A couple of months ago, Alivia and I were at swimming lessons at Eileen Dailly pool, we were in the family change room when we started to hear crackling over the loud speaker, the change rooms are quite nosy so I couldn’t hear really what was being said. I brushed it off and went back to getting Livvy showered and dressed. Suddenly, the fire alarm started going off LOUDLY. In a panic, I rushed to quickly throw on some clothes and throw everything in a bag, in what felt like an eternity, staff was banging on doors telling people they needed to get OUT NOW.
My heart stopped, what was probably only a minute felt like an eternity, I panicked, I couldn’t seem to get my pant leg on, I couldn’t keep my hands steady enough to throw on a tshirt. In the end, I ended up just barely dressed (with nothing underneath), grabbed Alivia in a wet towel and ran outside.
We walked out to 3 fire trucks, an ambulance and the complex crawling with fire fighters and emergency crews. My heart was racing what “what ifs”, what if I wasn’t going fast enough, what if we were trapped, what if I couldn’t get her out in time. I clutched Alivia as close to me as possible and ran to the grass to get her dressed.
I put in a frantic call to her dad, asking him to please PLEASE come and get us, I was struggling to keep my cool, I was still scared, still thinking the worst and I just needed some help. Within seconds of laying her eyes on her dad, Alivia burst into tears about how scared she was, how the bright lights and sounds were hurting her ears, how mommy made her run outside in a towel, how the people yelling scared her..
This was our first experience up close with fire fighters. Imagine the terror that not only I felt, but also my 3 year old daughter. Sure, she had seen fire fighters walking the streets in their navy work uniforms, she had smiled and laughed with them when they handed her a balloon at Hat’s off Day, but she had never seen them like this, and she was scared. She wanted as far away from them as possible.
Recently we took a field trip to our local firehall in Burnaby to take a look at the equipment, ask some questions and of course have some fun in hopes of educating the kids on what fire fighters do and more importantly, that they are here to help us! This was a therapeutic trip for us, my secret hope was that she would no longer be scared of the big red “wee-ooo” trucks anymore!
A tour at your local firehall is completely free, feel free to stop by any time you see the trucks or if you would like a more in depth tour for your family, call ahead and let them know how many people are coming. We had our tour on a day they were finishing some renovations and only had a chance to see the truck, but the kids still had a blast!

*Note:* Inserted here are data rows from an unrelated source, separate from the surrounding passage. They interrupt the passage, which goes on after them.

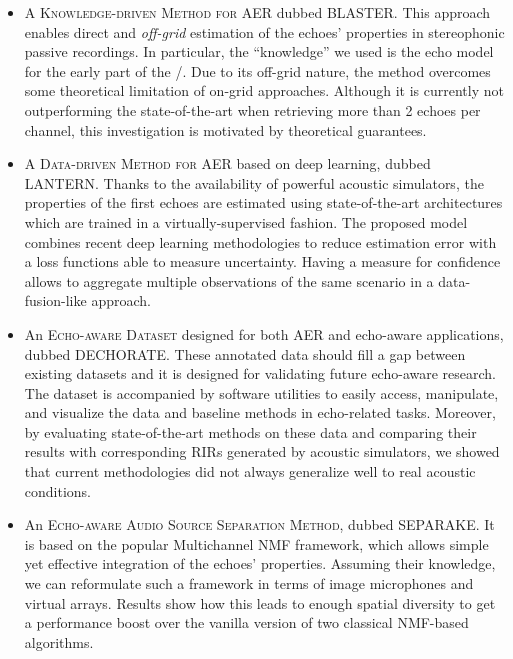 \begin{itemize}

    \item A \textsc{Knowledge-driven Method for AER} dubbed \acs{BLASTER}.
    This approach enables direct and \textit{off-grid} estimation of the echoes' properties in stereophonic passive recordings.
    In particular, the ``knowledge'' we used is the echo model for the early part of the \RIRs/.
    Due to its off-grid nature, the method overcomes some theoretical limitation of on-grid approaches.
    Although it is currently not outperforming the state-of-the-art when retrieving more than 2 echoes per channel, this investigation is motivated by theoretical guarantees.

    \item A \textsc{Data-driven Method for AER} based on deep learning, dubbed \acs{LANTERN}.
    Thanks to the availability of powerful acoustic simulators, the properties of the first echoes are estimated using state-of-the-art architectures which are trained in a virtually-supervised fashion.
    The proposed model combines recent deep learning methodologies to reduce estimation error with a loss functions able to measure uncertainty.
    Having a measure for confidence allows to aggregate multiple observations of the same scenario in a data-fusion-like approach.

    \item An \textsc{Echo-aware Dataset} designed for both AER and echo-aware applications, dubbed \acs{DECHORATE}.
    These annotated data should fill a gap between existing datasets and it is designed for validating future echo-aware research.
    The dataset is accompanied by software utilities to easily access, manipulate, and visualize the data and baseline methods in echo-related tasks.
    Moreover, by evaluating state-of-the-art methods on these data and comparing their results with corresponding \acp{RIR} generated by acoustic simulators,
    we showed that current methodologies did not always generalize well to real acoustic conditions.


    \item An \textsc{Echo-aware Audio Source Separation Method}, dubbed \acs{SEPARAKE}.
    It is based on the popular Multichannel NMF framework, which allows simple yet effective integration of the echoes' properties.
    Assuming their knowledge, we can reformulate such a framework in terms of image microphones and virtual arrays.
    Results show how this leads to enough spatial diversity to get a performance boost over the vanilla version of two classical NMF-based algorithms.


\end{itemize}
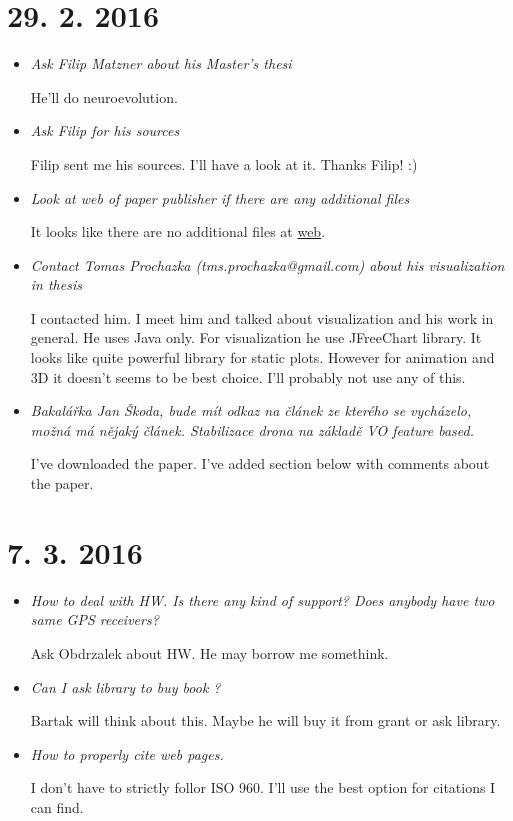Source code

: \section{29. 2. 2016}
\begin{itemize}
\item \textit{Ask Filip Matzner about his Master's thesi}

He'll do neuroevolution.

\item \textit{Ask Filip for his sources}

Filip sent me his sources. I'll have a look at it. Thanks Filip! :)

\item \textit{Look at web of paper publisher if there are any additional files}

It looks like there are no additional files at \href{http://ieeexplore.ieee.org/xpl/abstractSimilar.jsp?arnumber=6631248&tag=1}{web}.


\item \textit{Contact Tomas Prochazka (tms.prochazka@gmail.com) about his visualization in thesis}

I contacted him. I meet him and talked about visualization and his work in general. He uses Java only. For visualization he use JFreeChart library. It looks like quite powerful library for static plots. However for animation and 3D it doesn't seems to be best choice. I'll probably not use any of this.

\item \textit{Bakalářka Jan Škoda, bude mít odkaz na článek ze kterého se vycházelo, možná má nějaký článek. Stabilizace drona na základě VO feature based.}

I've downloaded the paper. I've added section below with comments about the paper.

\end{itemize}

\section{7. 3. 2016}
\begin{itemize}
\item \textit{How to deal with HW. Is there any kind of support? Does anybody have two same GPS receivers?}

Ask Obdrzalek about HW. He may borrow me somethink.

\item \textit{Can I ask library to buy book \cite{titterton2004strapdown}?}

Bartak will think about this. Maybe he will buy it from grant or ask library.

\item \textit{How to properly cite web pages.}

I don't have to strictly follor ISO 960. I'll use the best option for citations I can find.

\end{itemize}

A huge benefit to tours like this is exposing children to the firefighters and their equipment. It is so important for kids to know that in an emergency, especially a fire where seconds really matter, to go TO emergency rescuers and not away from them.
This seems obvious. But when firefighters are responding to a call, they are wearing 50lbs of equipment. Besides the fireproof jacket and pants, boots and helmet that kids might except, they also carry oxygen tanks and wear masks which can lend a frightening look to these heroes in an already scary situation. Seeing them all geared up in a non threatening environment and getting to ask questions helps children understand what they can expect to see in an emergency. We had a lot of fun playing with the lights, pretending to drive and even shooting the fire hose!
Some helpful tips we received while on our tour:
- turn off appliances when leaving the house. I’m as guilty as the next mom for wanting to come home to clean dishes or laundry, but after my neighbours dishwasher caught on fire while they were away from home, I make sure nothing is running before going out the door.
- dispose of and store batteries properly. Under the right conditions, batteries have been known to start fires in garbage cans and drawers.
- dispose of cigarette/cigar butts in an ashtray wherever possible. If outside stamp it out in the sand or away from any grass, brush or mulch. Embers from butts can smoulder for a long time waiting to a shift in the wind to give it the oxygen it needs to burst into flames. Many fires are started this way. Please butt it out.
- have at least 1 smoke alarm per floor, ideally near hallways/bedrooms. Make sure to check your batteries yearly and be mindful of the expiration date of the alarm
I’ve only touched on a small bit of fire safety and prevention, but I encourage you to learn more and get prepared if you aren’t already. Everything I have mentioned and so much more can be found at fiprecan.ca. To book a tour, contact your local firehall.
A huge thank you to the North Burnaby Fire Hall for hosting our crazy group, the kids were thrilled with their volunteer fire chief hats and can’t wait to come back for the full tour. Please take a moment whenever possible to thank these wonderful men and women for all they do to keep us safe.